Jesse Head, Peter Huff
Mercer County May County Court 1833
And the said Court do hereby declare this a pension after the investigation of the matter and after putting the interrogation prescribed by the War Department that the above named application was a Revolutionary soldier and served as he states and that the Court further certifies that it appears to them that Jesse Head, who has signed the preceding certificate is a clergyman resident in Mercer County and that Peter Huff, who has also signed the same is a resident citizen in said county and is a credible person and that their statement is entitled to credit, and we do further certify that Thomas Kyle, the applicant for a pension herein, and Jesse Head, a clergyman, and Peter Huff, severally came into Court and swore to the statements by them respectively subscribed.
I, Thomas Allin Jr., Clerk of the Mercer County Court, do hereby certify that the foregoing contains the original proceedings of the said Court in the matter of the application of Thomas Kyle for a pension.
In Testimony whereof I have hereunto set my hand and seal of office this 6th day of May 1833. Thomas Allin, Jr., Clerk Mercer County Court
Statement shewing the service of Thomas Kyle, Mercer County Kentucky
Entered July 1775, private, given one year of service. Fought during the battles of bunker Hill, Long Island, Trenton, Princeton, Brandywine and Germantown.
Thomas Kyle, Private, General Putnam’s Brigade, Pennsylvania Line, Revolutionary War. 1757-1846. Bunker Hill, Trenton, Germantown. Old Mud Cemetery, Mercer County, Kentucky.

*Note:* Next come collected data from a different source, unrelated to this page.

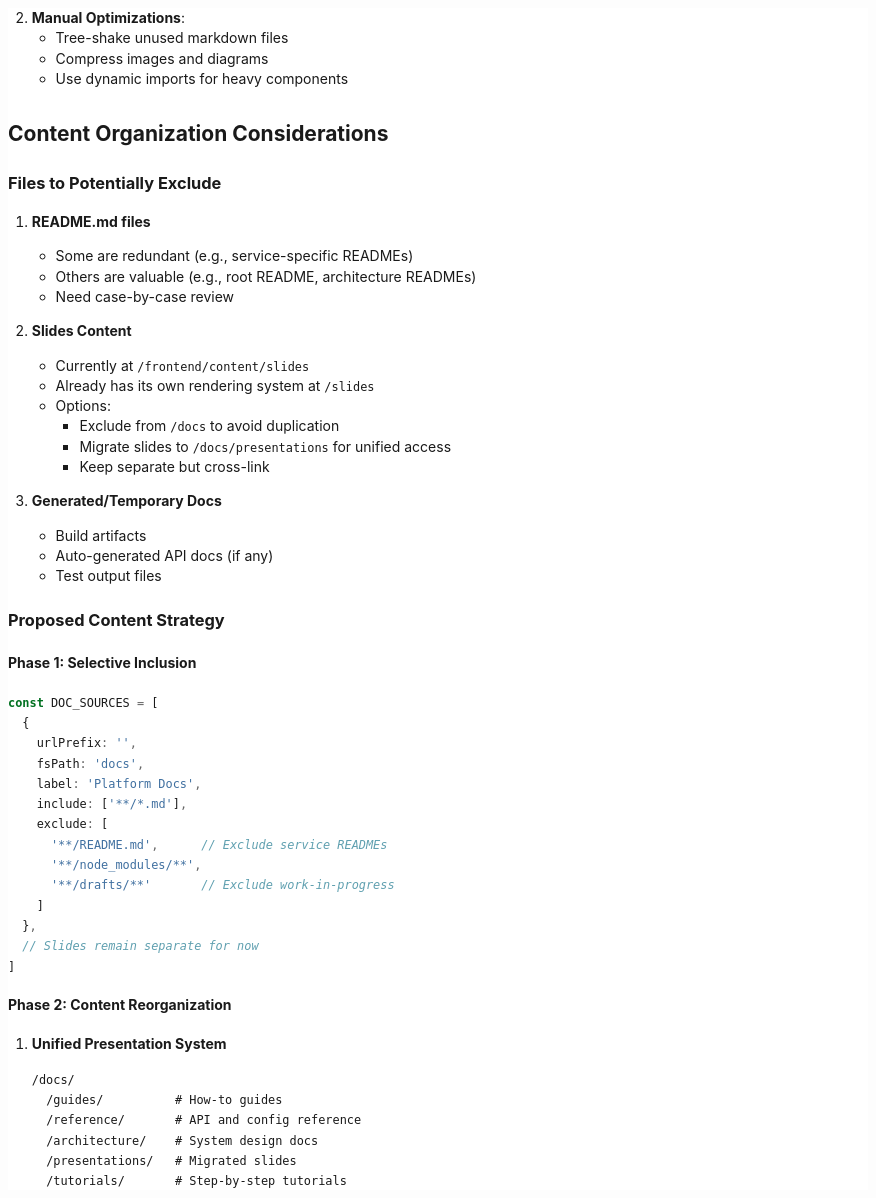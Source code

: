 2. **Manual Optimizations**:
   - Tree-shake unused markdown files
   - Compress images and diagrams
   - Use dynamic imports for heavy components

## Content Organization Considerations

### Files to Potentially Exclude
1. **README.md files**
   - Some are redundant (e.g., service-specific READMEs)
   - Others are valuable (e.g., root README, architecture READMEs)
   - Need case-by-case review

2. **Slides Content**
   - Currently at `/frontend/content/slides`
   - Already has its own rendering system at `/slides`
   - Options:
     - Exclude from `/docs` to avoid duplication
     - Migrate slides to `/docs/presentations` for unified access
     - Keep separate but cross-link

3. **Generated/Temporary Docs**
   - Build artifacts
   - Auto-generated API docs (if any)
   - Test output files

### Proposed Content Strategy

#### Phase 1: Selective Inclusion
```typescript
const DOC_SOURCES = [
  {
    urlPrefix: '',
    fsPath: 'docs',
    label: 'Platform Docs',
    include: ['**/*.md'],
    exclude: [
      '**/README.md',      // Exclude service READMEs
      '**/node_modules/**',
      '**/drafts/**'       // Exclude work-in-progress
    ]
  },
  // Slides remain separate for now
]
```

#### Phase 2: Content Reorganization
1. **Unified Presentation System**
   ```
   /docs/
     /guides/          # How-to guides
     /reference/       # API and config reference
     /architecture/    # System design docs
     /presentations/   # Migrated slides
     /tutorials/       # Step-by-step tutorials
   ```
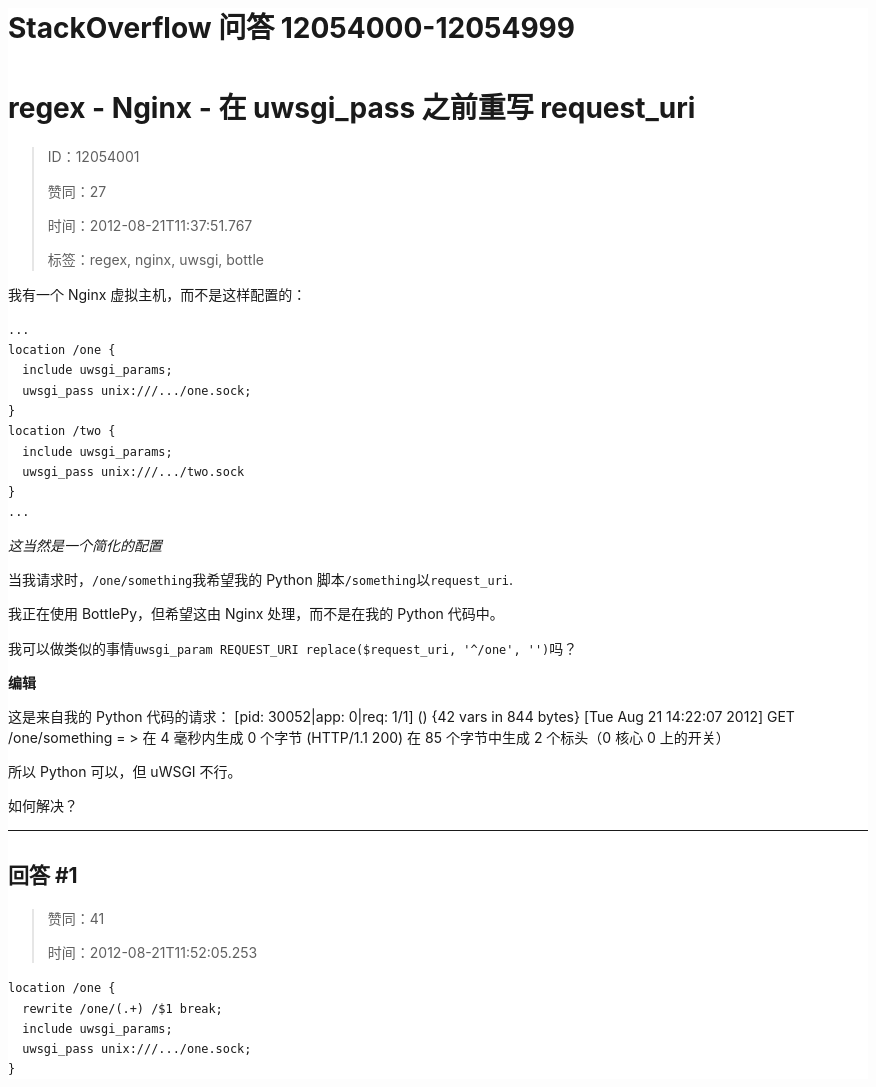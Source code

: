 # StackOverflow 问答 12054000-12054999

# regex - Nginx - 在 uwsgi_pass 之前重写 request_uri

> ID：12054001
> 
> 赞同：27
> 
> 时间：2012-08-21T11:37:51.767
> 
> 标签：regex, nginx, uwsgi, bottle

我有一个 Nginx 虚拟主机，而不是这样配置的：

```
...
location /one {
  include uwsgi_params;
  uwsgi_pass unix:///.../one.sock;
}
location /two {
  include uwsgi_params;
  uwsgi_pass unix:///.../two.sock
}
... 
```

*这当然是一个简化的配置*

当我请求时，`/one/something`我希望我的 Python 脚本`/something`以`request_uri`.

我正在使用 BottlePy，但希望这由 Nginx 处理，而不是在我的 Python 代码中。

我可以做类似的事情`uwsgi_param REQUEST_URI replace($request_uri, '^/one', '')`吗？

**编辑**

这是来自我的 Python 代码的请求： [pid: 30052|app: 0|req: 1/1] () {42 vars in 844 bytes} [Tue Aug 21 14:22:07 2012] GET /one/something = > 在 4 毫秒内生成 0 个字节 (HTTP/1.1 200) 在 85 个字节中生成 2 个标头（0 核心 0 上的开关）

所以 Python 可以，但 uWSGI 不行。

如何解决？

* * *

## 回答 #1

> 赞同：41
> 
> 时间：2012-08-21T11:52:05.253

```
location /one {
  rewrite /one/(.+) /$1 break;
  include uwsgi_params;
  uwsgi_pass unix:///.../one.sock;
} 
```
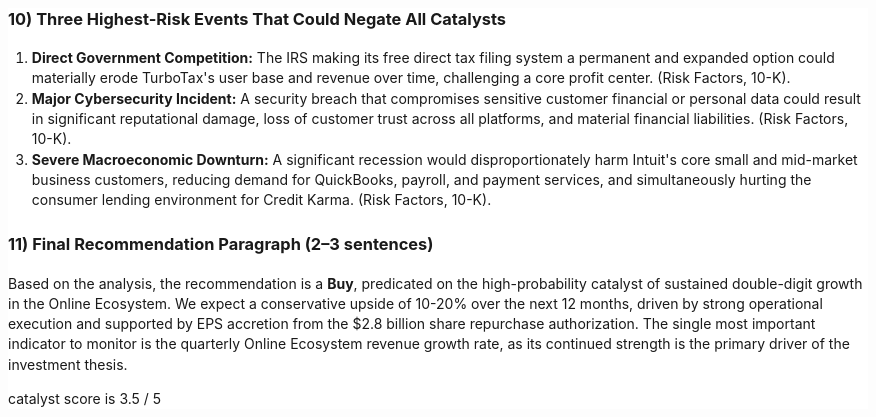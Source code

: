 ### **10) Three Highest-Risk Events That Could Negate All Catalysts**

1.  **Direct Government Competition:** The IRS making its free direct tax filing system a permanent and expanded option could materially erode TurboTax's user base and revenue over time, challenging a core profit center. (Risk Factors, 10-K).
2.  **Major Cybersecurity Incident:** A security breach that compromises sensitive customer financial or personal data could result in significant reputational damage, loss of customer trust across all platforms, and material financial liabilities. (Risk Factors, 10-K).
3.  **Severe Macroeconomic Downturn:** A significant recession would disproportionately harm Intuit's core small and mid-market business customers, reducing demand for QuickBooks, payroll, and payment services, and simultaneously hurting the consumer lending environment for Credit Karma. (Risk Factors, 10-K).

### **11) Final Recommendation Paragraph (2–3 sentences)**

Based on the analysis, the recommendation is a **Buy**, predicated on the high-probability catalyst of sustained double-digit growth in the Online Ecosystem. We expect a conservative upside of 10-20% over the next 12 months, driven by strong operational execution and supported by EPS accretion from the $2.8 billion share repurchase authorization. The single most important indicator to monitor is the quarterly Online Ecosystem revenue growth rate, as its continued strength is the primary driver of the investment thesis.

catalyst score is 3.5 / 5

Categories: Family Stories
Thank you for posting this. I am a direct decedent of Thomas through his son Matthew Walton Kyle. I have been unable to confirm who his wife was although some sites have mentioned a Mary, but no last name.
I am trying to reach Scott Kyle, who commented on this post. Would love to correspond with him on the Kyle family. He can reach me at firstname.lastname@example.org
Thomas Kyle was already in Kentucky, performing marriages before 1800. He submitted a pair of minister’s returns to Washington County, KY, dated 7 December 1798 and 25 December 1798, including marriages back to 1796.
These returns take up several early pages in the Washington County clerk’s record.